Collected data:
· · · · ·
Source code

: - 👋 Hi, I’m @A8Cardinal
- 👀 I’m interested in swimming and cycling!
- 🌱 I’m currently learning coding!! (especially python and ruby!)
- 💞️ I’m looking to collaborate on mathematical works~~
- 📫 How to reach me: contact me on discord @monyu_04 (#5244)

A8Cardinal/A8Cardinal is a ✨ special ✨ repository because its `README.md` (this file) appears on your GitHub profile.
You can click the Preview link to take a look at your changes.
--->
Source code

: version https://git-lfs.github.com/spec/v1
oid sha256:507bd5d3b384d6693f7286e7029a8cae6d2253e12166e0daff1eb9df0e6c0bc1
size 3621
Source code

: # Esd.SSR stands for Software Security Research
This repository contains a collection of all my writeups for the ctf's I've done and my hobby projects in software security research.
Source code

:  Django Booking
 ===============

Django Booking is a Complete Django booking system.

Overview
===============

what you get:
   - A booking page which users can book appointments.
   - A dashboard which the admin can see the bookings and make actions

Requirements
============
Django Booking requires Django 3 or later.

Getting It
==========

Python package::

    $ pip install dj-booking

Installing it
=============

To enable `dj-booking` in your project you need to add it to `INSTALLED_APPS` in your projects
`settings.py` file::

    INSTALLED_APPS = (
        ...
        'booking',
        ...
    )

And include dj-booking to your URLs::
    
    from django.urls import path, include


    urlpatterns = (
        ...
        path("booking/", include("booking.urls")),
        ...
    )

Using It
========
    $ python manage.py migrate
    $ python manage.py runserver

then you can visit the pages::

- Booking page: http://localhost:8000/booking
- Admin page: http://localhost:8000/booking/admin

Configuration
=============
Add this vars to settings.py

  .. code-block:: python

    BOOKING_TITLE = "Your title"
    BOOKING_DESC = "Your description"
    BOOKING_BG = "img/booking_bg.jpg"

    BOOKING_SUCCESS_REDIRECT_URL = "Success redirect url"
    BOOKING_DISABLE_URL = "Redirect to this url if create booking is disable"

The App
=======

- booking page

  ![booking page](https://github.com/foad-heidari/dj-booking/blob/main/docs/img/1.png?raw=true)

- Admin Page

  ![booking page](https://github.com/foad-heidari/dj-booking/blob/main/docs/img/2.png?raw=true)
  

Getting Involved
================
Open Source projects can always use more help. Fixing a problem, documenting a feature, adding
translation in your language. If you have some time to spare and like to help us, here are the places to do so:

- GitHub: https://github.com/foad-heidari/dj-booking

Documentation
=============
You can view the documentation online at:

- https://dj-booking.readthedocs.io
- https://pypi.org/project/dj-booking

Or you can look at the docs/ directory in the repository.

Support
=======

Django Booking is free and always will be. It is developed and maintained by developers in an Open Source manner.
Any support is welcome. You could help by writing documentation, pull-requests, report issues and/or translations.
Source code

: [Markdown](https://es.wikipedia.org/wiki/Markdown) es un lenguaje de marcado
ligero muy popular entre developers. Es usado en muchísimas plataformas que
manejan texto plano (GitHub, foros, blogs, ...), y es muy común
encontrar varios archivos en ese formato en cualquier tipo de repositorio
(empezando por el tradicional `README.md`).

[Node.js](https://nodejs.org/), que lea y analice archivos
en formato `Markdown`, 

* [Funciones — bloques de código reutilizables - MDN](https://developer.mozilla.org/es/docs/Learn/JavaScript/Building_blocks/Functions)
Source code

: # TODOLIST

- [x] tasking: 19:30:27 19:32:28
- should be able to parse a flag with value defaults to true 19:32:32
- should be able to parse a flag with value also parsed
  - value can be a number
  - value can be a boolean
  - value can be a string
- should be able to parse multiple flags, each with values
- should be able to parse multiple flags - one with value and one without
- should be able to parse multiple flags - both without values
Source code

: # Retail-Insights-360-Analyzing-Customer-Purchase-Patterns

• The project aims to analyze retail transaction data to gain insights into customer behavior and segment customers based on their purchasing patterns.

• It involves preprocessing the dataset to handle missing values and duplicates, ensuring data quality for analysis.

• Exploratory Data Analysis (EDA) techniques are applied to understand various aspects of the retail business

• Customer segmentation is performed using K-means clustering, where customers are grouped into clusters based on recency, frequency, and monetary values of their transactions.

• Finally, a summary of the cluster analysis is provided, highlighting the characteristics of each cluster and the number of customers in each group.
· · · · ·
**The problem:** Set down exactly the lines of the data above, beginning with the line that has "ligero muy popular" and ending with the line that has "(empezando por el", and no others.

**Answer for this exercise:**
ligero muy popular entre developers. Es usado en muchísimas plataformas que
manejan texto plano (GitHub, foros, blogs, ...), y es muy común
encontrar varios archivos en ese formato en cualquier tipo de repositorio
(empezando por el tradicional `README.md`).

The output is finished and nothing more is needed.